[Opening Information supplied section]
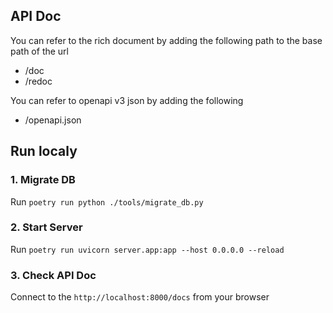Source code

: ## API Doc
You can refer to the rich document by adding the following path to the base path of the url

* /doc
* /redoc

You can refer to openapi v3 json by adding the following

* /openapi.json

## Run localy
### 1. Migrate DB
Run `poetry run python ./tools/migrate_db.py`

### 2. Start Server

Run `poetry run uvicorn server.app:app --host 0.0.0.0 --reload`

### 3. Check API Doc

Connect to the `http://localhost:8000/docs` from your browser
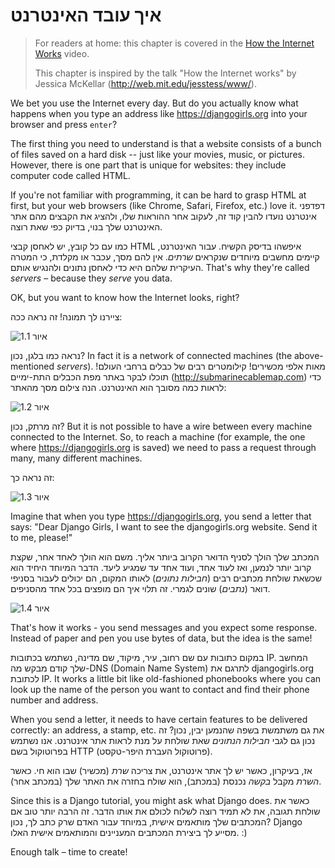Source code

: # איך עובד האינטרנט

> For readers at home: this chapter is covered in the [How the Internet Works](https://www.youtube.com/watch?v=oM9yAA09wdc) video.
> 
> This chapter is inspired by the talk "How the Internet works" by Jessica McKellar (http://web.mit.edu/jesstess/www/).

We bet you use the Internet every day. But do you actually know what happens when you type an address like https://djangogirls.org into your browser and press `enter`?

The first thing you need to understand is that a website consists of a bunch of files saved on a hard disk -- just like your movies, music, or pictures. However, there is one part that is unique for websites: they include computer code called HTML.

If you're not familiar with programming, it can be hard to grasp HTML at first, but your web browsers (like Chrome, Safari, Firefox, etc.) love it. דפדפני אינטרנט נועדו להבין קוד זה, לעקוב אחר ההוראות שלו, ולהציג את הקבצים מהם אתר האינטרנט שלך בנוי, בדיוק כפי שאת רוצה.

כמו עם כל קובץ, יש לאחסן קבצי HTML איפשהו בדיסק הקשיח. עבור האינטרנט, קיימים מחשבים מיוחדים שנקראים *שרתים*. אין להם מסך, עכבר או מקלדת, כי המטרה העיקרית שלהם היא כדי לאחסן נתונים ולהנגיש אותם. That's why they're called *servers* – because they *serve* you data.

OK, but you want to know how the Internet looks, right?

ציירנו לך תמונה! זה נראה ככה:

![איור 1.1](images/internet_1.png)

נראה כמו בלגן, נכון? In fact it is a network of connected machines (the above-mentioned *servers*). מאות אלפי מכשירים! קילומטרים רבים של כבלים ברחבי העולם! תוכלו לבקר באתר מפת הכבלים התת-ימיים (http://submarinecablemap.com) כדי לראות כמה מסובך הוא האינטרנט. הנה צילום מסך מהאתר:

![איור 1.2](images/internet_3.png)

זה מרתק, נכון? But it is not possible to have a wire between every machine connected to the Internet. So, to reach a machine (for example, the one where https://djangogirls.org is saved) we need to pass a request through many, many different machines.

זה נראה כך:

![איור 1.3](images/internet_2.png)

Imagine that when you type https://djangogirls.org, you send a letter that says: "Dear Django Girls, I want to see the djangogirls.org website. Send it to me, please!"

המכתב שלך הולך לסניף הדואר הקרוב ביותר אליך. משם הוא הולך לאחד אחר, שקצת קרוב יותר לנמען, ואז לעוד אחד, ועוד אחד עד שמגיע ליעד. הדבר המיוחד היחיד הוא שכשאת שולחת מכתבים רבים (*חבילות נתונים*) לאותו המקום, הם יכולים לעבור בסניפי דואר (*נתבים*) שונים לגמרי. זה תלוי איך הם מופצים בכל אחד מהסניפים.

![איור 1.4](images/internet_4.png)

That's how it works - you send messages and you expect some response. Instead of paper and pen you use bytes of data, but the idea is the same!

במקום כתובות עם שם רחוב, עיר, מיקוד, שם מדינה, נשתמש בכתובות IP. המחשב שלך קודם מבקש מה-DNS (Domain Name System) לתרגם את djangogirls.org לכתובת IP. It works a little bit like old-fashioned phonebooks where you can look up the name of the person you want to contact and find their phone number and address.

When you send a letter, it needs to have certain features to be delivered correctly: an address, a stamp, etc. את גם משתמשת בשפה שהנמען יבין, נכון? זה נכון גם לגבי *חבילות הנתונים* שאת שולחת על מנת לראות אתר אינטרנט. אנו נשתמש בפרוטוקול בשם HTTP (פרוטוקול העברת היפר-טקסט).

אז, בעיקרון, כאשר יש לך אתר אינטרנט, את צריכה *שרת* (מכשיר) שבו הוא חי. כאשר *השרת* מקבל *בקשה* נכנסת (במכתב), הוא שולח בחזרה את האתר שלך (במכתב אחר).

Since this is a Django tutorial, you might ask what Django does. כאשר את שולחת תגובה, את לא תמיד רוצה לשלוח לכולם את אותו הדבר. זה הרבה יותר טוב אם המכתבים שלך מותאמים אישית, במיוחד עבור האדם שרק כתב לך, נכון? Django מסייע לך ביצירת המכתבים המעניינים והמותאמים אישית האלו. :)

Enough talk – time to create!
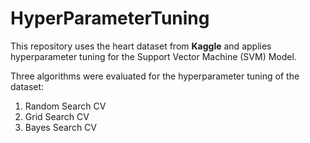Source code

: # HyperParameterTuning

This repository uses the heart dataset from **Kaggle** and applies hyperparameter tuning for the Support Vector Machine (SVM) Model.

Three algorithms were evaluated for the hyperparameter tuning of the dataset:
1. Random Search CV
2. Grid Search CV
3. Bayes Search CV

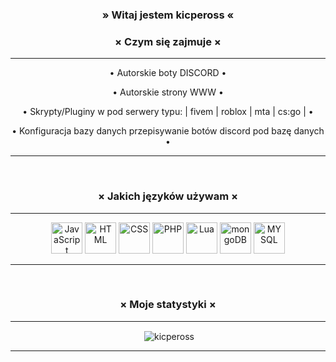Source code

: 
<h3 align="center">» Witaj jestem kicpeross «</h3>

<h3 align="center">× Czym się zajmuje ×</h3>
<hr/>
<p align="center">• Autorskie boty DISCORD •</p>
<p align="center">• Autorskie strony WWW •</p>
<p align="center">• Skrypty/Pluginy w pod serwery typu: | fivem | roblox | mta | cs:go | •</p>
<p align="center">• Konfiguracja bazy danych przepisywanie botów discord pod bazę danych •</p>
<hr/>
<br/>
<h3 align="center">× Jakich języków używam ×</h3>
<hr/>
<p align="center">
<img draggable="false" alt="JavaScript" width="50px" src="https://imgur.com/msn7dGi.png" />
<img draggable="false" alt="HTML" width="50px" src="https://imgur.com/s3NIj4N.png" />
<img draggable="false" alt="CSS" width="50px" src="https://imgur.com/Mhf3x54.png" />
<img draggable="false" alt="PHP" width="50px" src="https://imgur.com/FSH8AiL.png" />
<img draggable="false" alt="Lua" width="50px" src="https://imgur.com/AmPvaBZ.png" />
<img draggable="false" alt="mongoDB" width="50px" src="https://imgur.com/rtWDlQi.png" />
<img draggable="false" alt="MYSQL" width="50px" src="https://imgur.com/AEr81sg.png" />
</p>
<hr/>
<br/>
<h3 align="center">× Moje statystyki ×</h3>
<hr/>
<p align="center">&nbsp;<img align="center" src="https://github-readme-stats.vercel.app/api/top-langs/?username=kicpeross&layout=compact" alt="kicpeross" /></p>
<hr/>
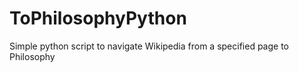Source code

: # ToPhilosophyPython
Simple python script to navigate Wikipedia from a specified page to Philosophy
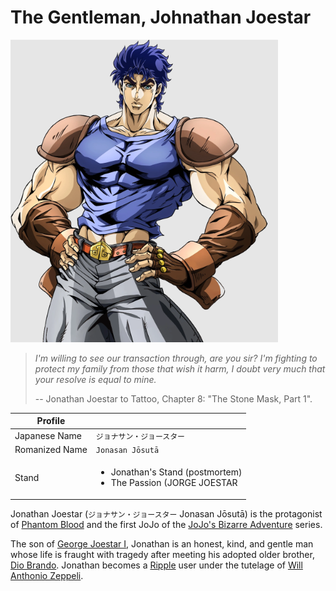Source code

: # The Gentleman, Johnathan Joestar

![title_image](https://raw.githubusercontent.com/Blankscreen-exe/host-a-blog-without-a-backend/refs/heads/main/react-sample-project/src/blogs/the_gentleman_johnathan_joestar/title_image.png)

> *I'm willing to see our transaction through, are you sir? I'm fighting to protect my family from those that wish it harm, I doubt very much that your resolve is equal to mine.*
>
> -- Jonathan Joestar to Tattoo, Chapter 8: "The Stone Mask, Part 1".


| Profile ||
|---|---|
| Japanese Name | `ジョナサン・ジョースター` |
| Romanized Name | `Jonasan Jōsutā` |
| Stand | <ul><li>Jonathan's Stand (postmortem)</li><li>The Passion (JORGE JOESTAR | non canon now)</li></ul> |


Jonathan Joestar (`ジョナサン・ジョースター` Jonasan Jōsutā) is the protagonist of [Phantom Blood](https://jojo.fandom.com/wiki/Phantom_Blood) and the first JoJo of the [JoJo's Bizarre Adventure](https://jojo.fandom.com/wiki/JoJo%27s_Bizarre_Adventure) series.

The son of [George Joestar I](https://jojo.fandom.com/wiki/George_Joestar_I), Jonathan is an honest, kind, and gentle man whose life is fraught with tragedy after meeting his adopted older brother, [Dio Brando](https://jojo.fandom.com/wiki/Dio_Brando). Jonathan becomes a [Ripple](https://jojo.fandom.com/wiki/Ripple) user under the tutelage of [Will Anthonio Zeppeli](https://jojo.fandom.com/wiki/Will_Anthonio_Zeppeli).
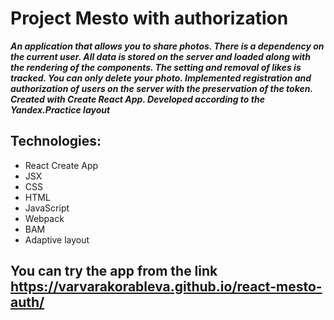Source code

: # Project Mesto with authorization

***An application that allows you to share photos. There is a dependency on the current user. All data is stored on the server and loaded along with the rendering of the components. The setting and removal of likes is tracked. You can only delete your photo.
Implemented registration and authorization of users on the server with the preservation of the token. 
Created with Create React App.
Developed according to the Yandex.Practice layout***

## Technologies:
+ React Create App
+ JSX
+ CSS
+ HTML
+ JavaScript
+ Webpack
+ BAM
+ Adaptive layout

## You can try the app from the link https://varvarakorableva.github.io/react-mesto-auth/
[Closing Information supplied section]
▸ **Directions**
Go through the records above and copy each line where "dataset" is found.

▸ **Response to this exercise**
This repository uses the heart dataset from **Kaggle** and applies hyperparameter tuning for the Support Vector Machine (SVM) Model.
Three algorithms were evaluated for the hyperparameter tuning of the dataset:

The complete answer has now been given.